Katharine Hepburn as Woman of the Year

ksdjf aksdfj alksdfj alskdfj Image: Doctor Macro
Spencer Tracy & Katharine Hepburn: Fireworks at first sight. Image: Doctor Macro

We’re torn when it comes to the 1942 romantic comedy Woman of the Year.

This is an early WWII comedy about a slightly rumpled sportswriter (Spencer Tracy) who meets and marries a gonna-liberate-all-women-and-save-the-world journalist (Katharine Hepburn).

After a fast and intense courtship, the two marry, then learn to adjust to each other.

Or not.

Tracy’s character loves an opinionated, high-spirited woman, but he’s woefully unprepared to live with Hepburn’s doggedness. If she’s not rescuing Greek orphans, she’s giving asylum to political refugees or interviewing world leaders. As Canadian humourist Stephen Leacock might say, Hepburn runs “madly off in all directions”.

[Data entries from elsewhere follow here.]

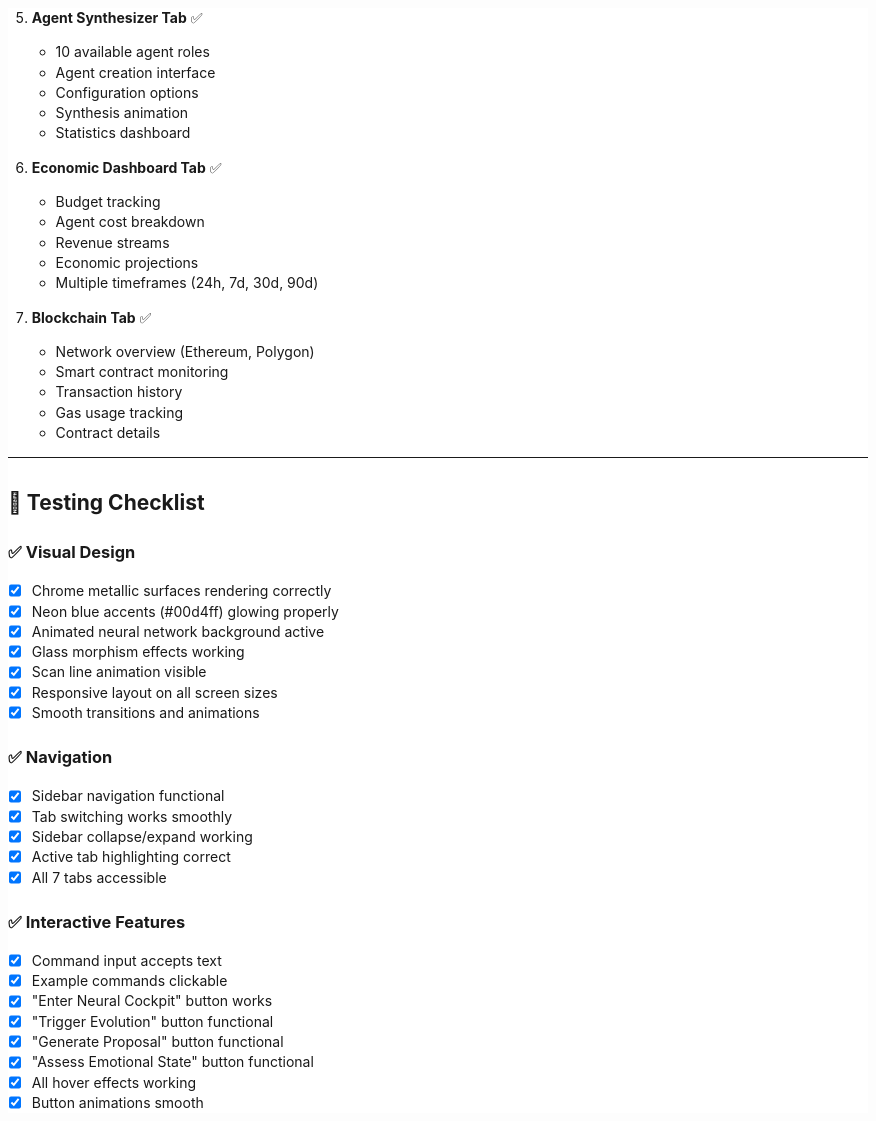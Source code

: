 5. **Agent Synthesizer Tab** ✅
   - 10 available agent roles
   - Agent creation interface
   - Configuration options
   - Synthesis animation
   - Statistics dashboard

6. **Economic Dashboard Tab** ✅
   - Budget tracking
   - Agent cost breakdown
   - Revenue streams
   - Economic projections
   - Multiple timeframes (24h, 7d, 30d, 90d)

7. **Blockchain Tab** ✅
   - Network overview (Ethereum, Polygon)
   - Smart contract monitoring
   - Transaction history
   - Gas usage tracking
   - Contract details

---

## 🧪 Testing Checklist

### ✅ Visual Design
- [x] Chrome metallic surfaces rendering correctly
- [x] Neon blue accents (#00d4ff) glowing properly
- [x] Animated neural network background active
- [x] Glass morphism effects working
- [x] Scan line animation visible
- [x] Responsive layout on all screen sizes
- [x] Smooth transitions and animations

### ✅ Navigation
- [x] Sidebar navigation functional
- [x] Tab switching works smoothly
- [x] Sidebar collapse/expand working
- [x] Active tab highlighting correct
- [x] All 7 tabs accessible

### ✅ Interactive Features
- [x] Command input accepts text
- [x] Example commands clickable
- [x] "Enter Neural Cockpit" button works
- [x] "Trigger Evolution" button functional
- [x] "Generate Proposal" button functional
- [x] "Assess Emotional State" button functional
- [x] All hover effects working
- [x] Button animations smooth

In this film, director George Stevens uses dialogue as a frame for the more important job of defining the characters. For example, when Tracy first meets Hepburn in person, it is in the newspaper publisher’s office. The publisher, standing in the background, is droning on about Who Knows What: all we see is Tracy’s attraction to Hepburn and the chemistry that’s going to propel the plot.

But not all dialogue acts as wallpaper. When Tracy meets his new father-in-law (Minor Watson) on the day of the wedding, he has a small confession:

Tracy (to Watson): “I’ve been worried about you since yesterday.”
Watson: “I’ve been worried about you for years.”

Tracy’s character is no dummy; neither is Hepburn’s, which makes the script rather frustrating.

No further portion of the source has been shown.